Il confronto in direzione è stato utile, perché, per dirla alla Dr. House, tra un medico che mi cura trattandomi male e uno che mi lascia morire tenendomi la mano nella sua, io preferisco la prima ipotesi. Ora però dobbiamo prepararci ad una lunga marcia, ovviamente senza nessun riferimento storico, che deve ricondurci alla guida del Paese. Detta così può sembrare un’utopia, ma attenzione: gli equilibri che appaiono così statici possono cambiare se gli orientamenti politici degli italiani mutano. La disaffezione per la politica può a sua volta svanire se la politica si rinnova e si moralizza. La paura usata dalla destra per vincere le elezioni è divenuta un’arma spuntata. Con la paura si vincono le elezioni, ma non si governa una paese in crisi. Ciò non è mai stato possibile. Neanche dove gli spazi democratici sono stati compressi o addirittura negati. Le crisi stravolgono tutti gli schemi. Gli italiani si rivolgeranno di nuovo a noi se troveranno una politica onesta e capace di migliorare la loro vita, salvaguardare i loro diritti, aumentare il loro benessere, proteggere la loro sicurezza sociale ed economica, garantire un futuro alle nuove generazioni.

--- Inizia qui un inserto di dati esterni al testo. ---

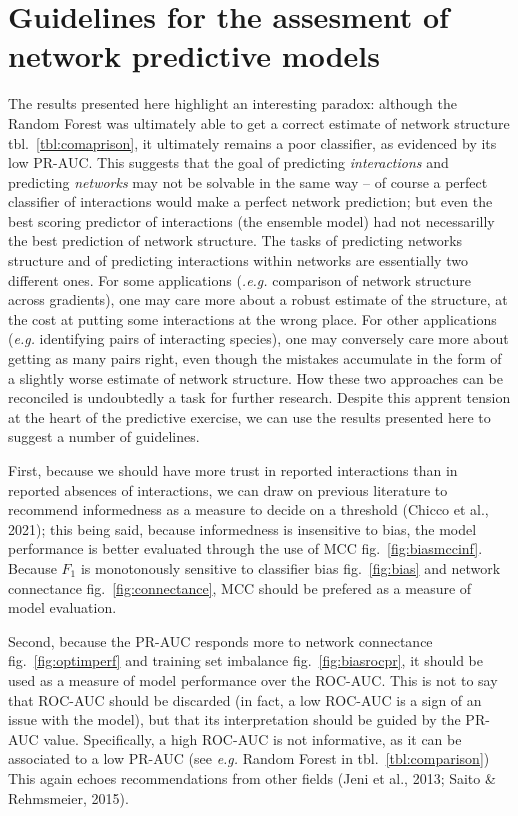 \documentclass[11pt]{article}
\begin{document}
\hypertarget{guidelines-for-the-assesment-of-network-predictive-models}{%
\section{Guidelines for the assesment of network predictive
models}\label{guidelines-for-the-assesment-of-network-predictive-models}}

The results presented here highlight an interesting paradox: although
the Random Forest was ultimately able to get a correct estimate of
network structure tbl.~\ref{tbl:comaprison}, it ultimately remains a
poor classifier, as evidenced by its low PR-AUC. This suggests that the
goal of predicting \emph{interactions} and predicting \emph{networks}
may not be solvable in the same way -- of course a perfect classifier of
interactions would make a perfect network prediction; but even the best
scoring predictor of interactions (the ensemble model) had not
necessarilly the best prediction of network structure. The tasks of
predicting networks structure and of predicting interactions within
networks are essentially two different ones. For some applications
(\emph{.e.g.} comparison of network structure across gradients), one may
care more about a robust estimate of the structure, at the cost at
putting some interactions at the wrong place. For other applications
(\emph{e.g.} identifying pairs of interacting species), one may
conversely care more about getting as many pairs right, even though the
mistakes accumulate in the form of a slightly worse estimate of network
structure. How these two approaches can be reconciled is undoubtedly a
task for further research. Despite this apprent tension at the heart of
the predictive exercise, we can use the results presented here to
suggest a number of guidelines.

First, because we should have more trust in reported interactions than
in reported absences of interactions, we can draw on previous literature
to recommend informedness as a measure to decide on a threshold (Chicco
et al., 2021); this being said, because informedness is insensitive to
bias, the model performance is better evaluated through the use of MCC
fig.~\ref{fig:biasmccinf}. Because \(F_1\) is monotonously sensitive to
classifier bias fig.~\ref{fig:bias} and network connectance
fig.~\ref{fig:connectance}, MCC should be prefered as a measure of model
evaluation.

Second, because the PR-AUC responds more to network connectance
fig.~\ref{fig:optimperf} and training set imbalance
fig.~\ref{fig:biasrocpr}, it should be used as a measure of model
performance over the ROC-AUC. This is not to say that ROC-AUC should be
discarded (in fact, a low ROC-AUC is a sign of an issue with the model),
but that its interpretation should be guided by the PR-AUC value.
Specifically, a high ROC-AUC is not informative, as it can be associated
to a low PR-AUC (see \emph{e.g.} Random Forest in
tbl.~\ref{tbl:comparison}) This again echoes recommendations from other
fields (Jeni et al., 2013; Saito \& Rehmsmeier, 2015).
\end{document}
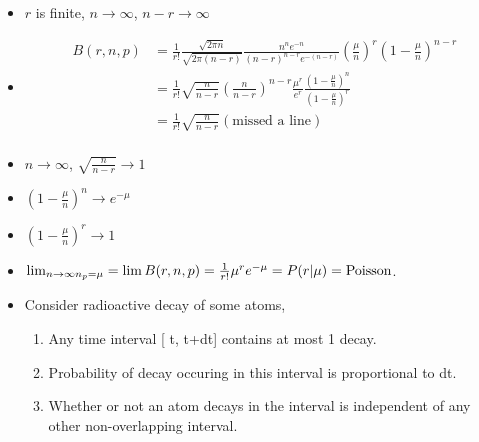 \begin{itemize}
    \item $r$ is finite, $n \rightarrow \infty$, $n-r \rightarrow \infty$

    \item \begin{align*}
              B(r,n,p) & = \frac{1}{r!} \frac{\sqrt{2 \pi n}}{\sqrt{2 \pi (n-r)}} \frac{n^n e^{-n}}{(n-r)^{n-r} e^{-(n-r)}} \left(\frac{\mu}{n}\right)^r \left(1-\frac{\mu}{n}\right)^{n-r} \\
                       & = \frac{1}{r!} \sqrt{\frac{n}{n-r}} \left( \frac{n}{n-r} \right)^{n-r} \frac{\mu^r}{e^r} \frac{(1-\frac{\mu}{n})^{n}}{(1-\frac{\mu}{n})^r}                         \\
                       & = \frac{1}{r!} \sqrt{\frac{n}{n-r}} \left(\text{missed a line} \right)                                                                                             \\
          \end{align*}

    \item $n\rightarrow \infty$, $\sqrt{\frac{n}{n-r}} \rightarrow 1$
    \item $\left(1-\frac{\mu}{n}\right)^n \rightarrow e^{-\mu}$
    \item $\left(1-\frac{\mu}{n}\right)^r \rightarrow 1$
    \item $\lim_{n\rightarrow \infty \\ n_p = \mu} = \lim B(r,n,p) = \frac{1}{r!} \mu^r e^{-\mu} = P(r|\mu) = \text{Poisson}$.
    \item Consider radioactive decay of some atoms,
          \begin{enumerate}
              \item Any time interval [ t, t+dt] contains at most 1 decay.
              \item Probability of decay occuring in this interval is proportional to dt.
              \item Whether or not an atom decays in the interval is independent of any other non-overlapping interval.
          \end{enumerate}


\end{itemize}
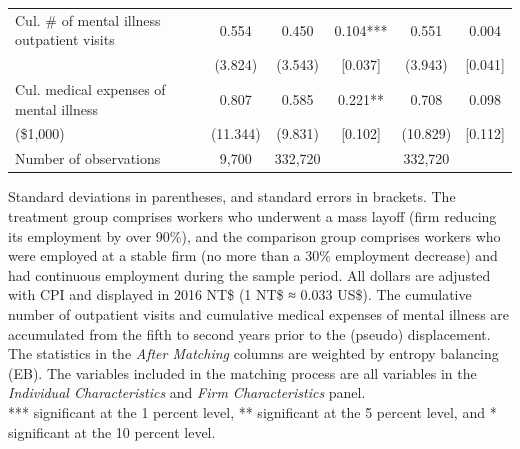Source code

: \documentclass[12pt]{article}
\begin{document}
\begin{table}[htbp]
{\begin{tabular}{lccccc}
    Cul. \# of mental illness outpatient visits & 0.554 & 0.450 & 0.104*** & 0.551 & 0.004 \\
          & (3.824) & (3.543) & [0.037] & (3.943) & [0.041] \\

    Cul. medical expenses of mental illness & 0.807 & 0.585 & 0.221** & 0.708 & 0.098 \\
         (\$1,000) & (11.344) & (9.831) & [0.102] & (10.829) & [0.112] \\

          \midrule \midrule
    Number of observations & 9,700 & 332,720 &       & 332,720 &  \\
\bottomrule
    \end{tabular}%
}
  \label{tab:t1}%
\end{table}%
\vspace{-2em}
\begin{singlespace}
        \begin{footnotesize}
        		 Standard deviations in parentheses, and standard errors in brackets. The treatment group comprises workers who underwent a mass layoff (firm reducing its employment by over 90\%), and the comparison group comprises workers who were employed at a stable firm (no more than a 30\% employment decrease) and had continuous employment during the sample period. All dollars are adjusted with CPI and displayed in 2016 NT\$ (1 NT\$ ≈ 0.033 US\$). The cumulative number of outpatient visits and cumulative medical expenses of mental illness are accumulated from the fifth to second years prior to the (pseudo) displacement. The statistics in the {\it After Matching} columns are weighted by entropy balancing (EB). The variables included in the matching process are all variables in the {\it Individual Characteristics} and {\it Firm Characteristics} panel. \\
		*** significant at the 1 percent level, ** significant at the 5 percent level, and * significant at the 10 percent level.
        \end{footnotesize}
\end{singlespace}


\newpage
\end{document}
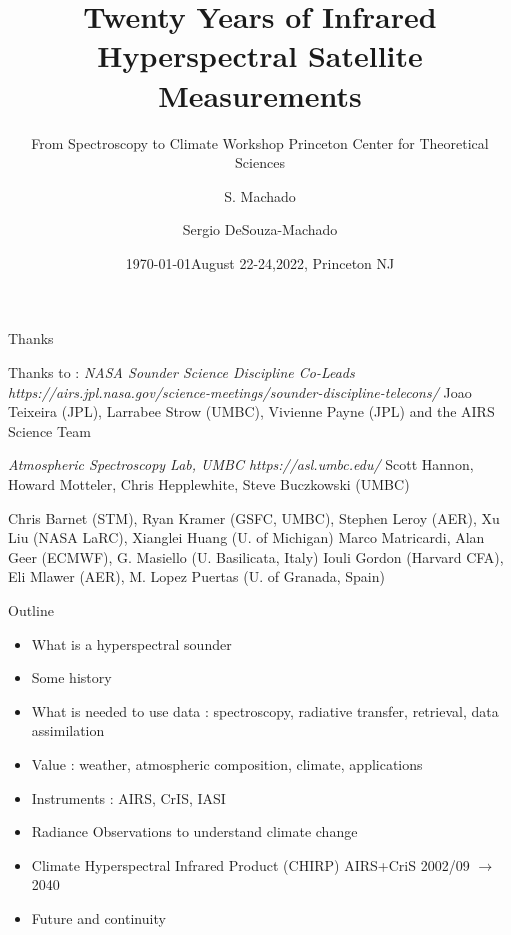 \documentclass[10pt,t]{beamer}
\author{S. Machado}
\date{\today}
\title{\large Twenty Years of Infrared Hyperspectral Satellite Measurements}
\subtitle{\footnotesize{From Spectroscopy to Climate Workshop \newline Princeton Center for Theoretical Sciences}}
\date{\vspace{0.1in}\footnotesize{August 22-24,2022, Princeton NJ \vfill}}
\author{Sergio DeSouza-Machado\inst{1}}
\institute[UMBC]{\inst{1}UMBC JCET}
\begin{document}
\maketitle


\begin{frame}[shrink=2]{Thanks}
\begin{block}{Thanks to :}
\vspace{0.25in}
\emph{NASA Sounder Science Discipline Co-Leads} \newline
\emph{https://airs.jpl.nasa.gov/science-meetings/sounder-discipline-telecons/} \newline
  Joao Teixeira (JPL), Larrabee Strow (UMBC), Vivienne Payne (JPL) \newline
and the AIRS Science Team

\vspace{0.25in}
\emph{Atmospheric Spectroscopy Lab, UMBC https://asl.umbc.edu/ } \newline
Scott Hannon, Howard Motteler, Chris Hepplewhite, Steve Buczkowski (UMBC) \newline

\vspace{0.25in}
Chris Barnet (STM), Ryan Kramer (GSFC, UMBC), Stephen Leroy (AER), Xu Liu (NASA LaRC), Xianglei Huang (U. of Michigan) \newline
Marco Matricardi, Alan Geer (ECMWF), G. Masiello (U. Basilicata, Italy)  \newline
Iouli Gordon (Harvard CFA), Eli Mlawer (AER), M. Lopez Puertas (U. of Granada, Spain)
\end{block}
\end{frame}

\begin{frame}[shrink=2]{Outline}
\begin{itemize}
  \item What is a hyperspectral sounder    
  \item Some history
  \item What is needed to use data : spectroscopy, radiative transfer, retrieval, data assimilation
  \item Value : weather, atmospheric composition, climate, applications
  \item Instruments : AIRS, CrIS, IASI
  \item Radiance Observations to understand climate change
  \item Climate Hyperspectral Infrared Product (CHIRP) AIRS+CriS 2002/09 $\rightarrow$ 2040
  \item Future and continuity
\end{itemize}
\end{frame}
\end{document}
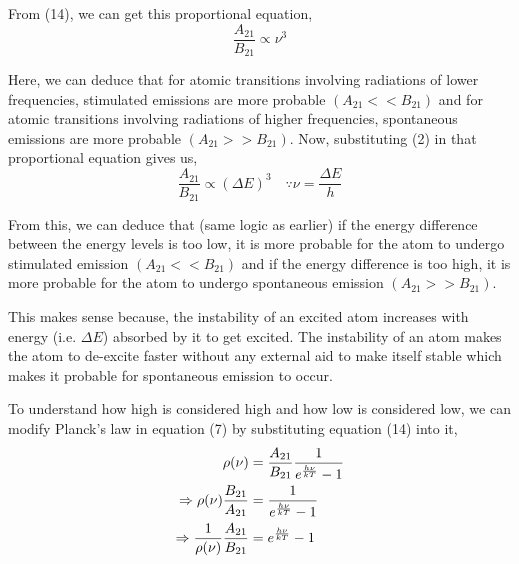 \documentclass[12pt]{article}
\begin{document}
From (14), we can get this proportional equation,
\begin{equation*}
    \frac{A_{21}}{B_{21}} \propto \nu^{3}
\end{equation*}

Here, we can deduce that for atomic transitions involving radiations of lower frequencies, stimulated emissions are more probable $(A_{21} << B_{21})$ and for atomic transitions involving radiations of higher frequencies, spontaneous emissions are more probable $(A_{21} >> B_{21})$. Now, substituting (2) in that proportional equation gives us,
\begin{equation}
    \frac{A_{21}}{B_{21}} \propto (\Delta E)^{3} \quad \because \nu = \frac{\Delta E}{h}
\end{equation}

From this, we can deduce that (same logic as earlier) if the energy difference between the energy levels is too low, it is more probable for the atom to undergo stimulated emission $(A_{21} << B_{21})$ and if the energy difference is too high, it is more probable for the atom to undergo spontaneous emission $(A_{21} >> B_{21})$. \vspace{.2cm}

This makes sense because, the instability of an excited atom increases with energy (i.e. $\Delta E$) absorbed by it to get excited. The instability of an atom makes the atom to de-excite faster without any external aid to make itself stable which makes it probable for spontaneous emission to occur. \vspace{.2cm}

To understand how high is considered high and how low is considered low, we can modify Planck's law in equation (7) by substituting equation (14) into it,
\begin{align}
    \rho(\nu) & = \frac{A_{21}}{B_{21}} \frac{1}{e^\frac{h\nu}{kT} - 1} \notag \\
    \Rightarrow \rho(\nu) \frac{B_{21}}{A_{21}} & = \frac{1}{e^\frac{h\nu}{kT} - 1} \notag \\
    \Rightarrow \frac{1}{\rho(\nu)} \frac{A_{21}}{B_{21}} & = e^\frac{h\nu}{kT} - 1
\end{align} \vspace{.2cm}
\end{document}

Le nostre proposte sono chiare e responsabili (anche altri governi si sono orientati nella medesima direzione). Veltroni, nel corso della direzione di venerdì (qui http://www.partitodemocratico.it/dettaglio/67490/Il_dovere_di_non_deludere il testo integrale della relazione tenuta da Walter Veltroni alla Direzione Nazionale), ha proposto misure per contrastare la disuguaglianza sociale destinata a crescere nei prossimi mesi in Italia. Lo ha fatto con una ricetta di sinistra e una politica di bilancio che propone di portare il bilancio in deficit di un punto di Pil da aggiungere al mezzo punto a cui si limita la politica monetaria di Tremonti. Una politica di bilancio espansiva capace di dare risposte efficaci a chi perde il lavoro, alle famiglie in difficoltà economica e alle imprese in crisi; un nuovo sistema universale di ammortizzatori sociali; una svolta nelle politiche energetiche capace di fare dell’ambiente una delle chiavi di volta per uscire dalla crisi; una politica economica e sociale che dia speranza al meridione; una radicale e condivisa riforma della scuola, dell’università e della ricerca perché il sapere è la risorsa per il nostro futuro. Su quest’ultimo punto in particolare, nella mia veste di capogruppo in commissione alla camera, posso testimoniare da parte di tutto il gruppo del PD un impegno quotidiano, anche faticoso perché i nostri interlocutori della maggioranza sono sempre stati sordi ad ogni proposta, e un’azione di stimolo importante da parte degli amici e delle amiche del PD, del mondo della scuola, degli insegnanti e degli studenti che periodicamente incontro nel corso delle tante iniziative politiche. Ci aspetta un lungo cammino da fare insieme. Ci vogliono tenacia, pazienza e passione politica. Proprio grazie ai tanti contatti maturati nell’esperienza parlamentare io trovo lo stimolo per continuare e proseguire. Facciamolo insieme, in nome dei valori che ci uniscono. La direzione del PD ha trovato la convergenza su un documento unitario e rinnovato il mandato a Walter Veltroni per rilanciare il progetto e l’iniziativa del Pd di fronte alla grave crisi del Paese e alla drammatica inadeguatezza del governo. Io condivido quel documento e credo che dovremo agire in quel solco. Perché, come recita il titolo, abbiamo il  dovere di non deludere le democratiche e i democratici, ma soprattutto le italiane e gli italiani.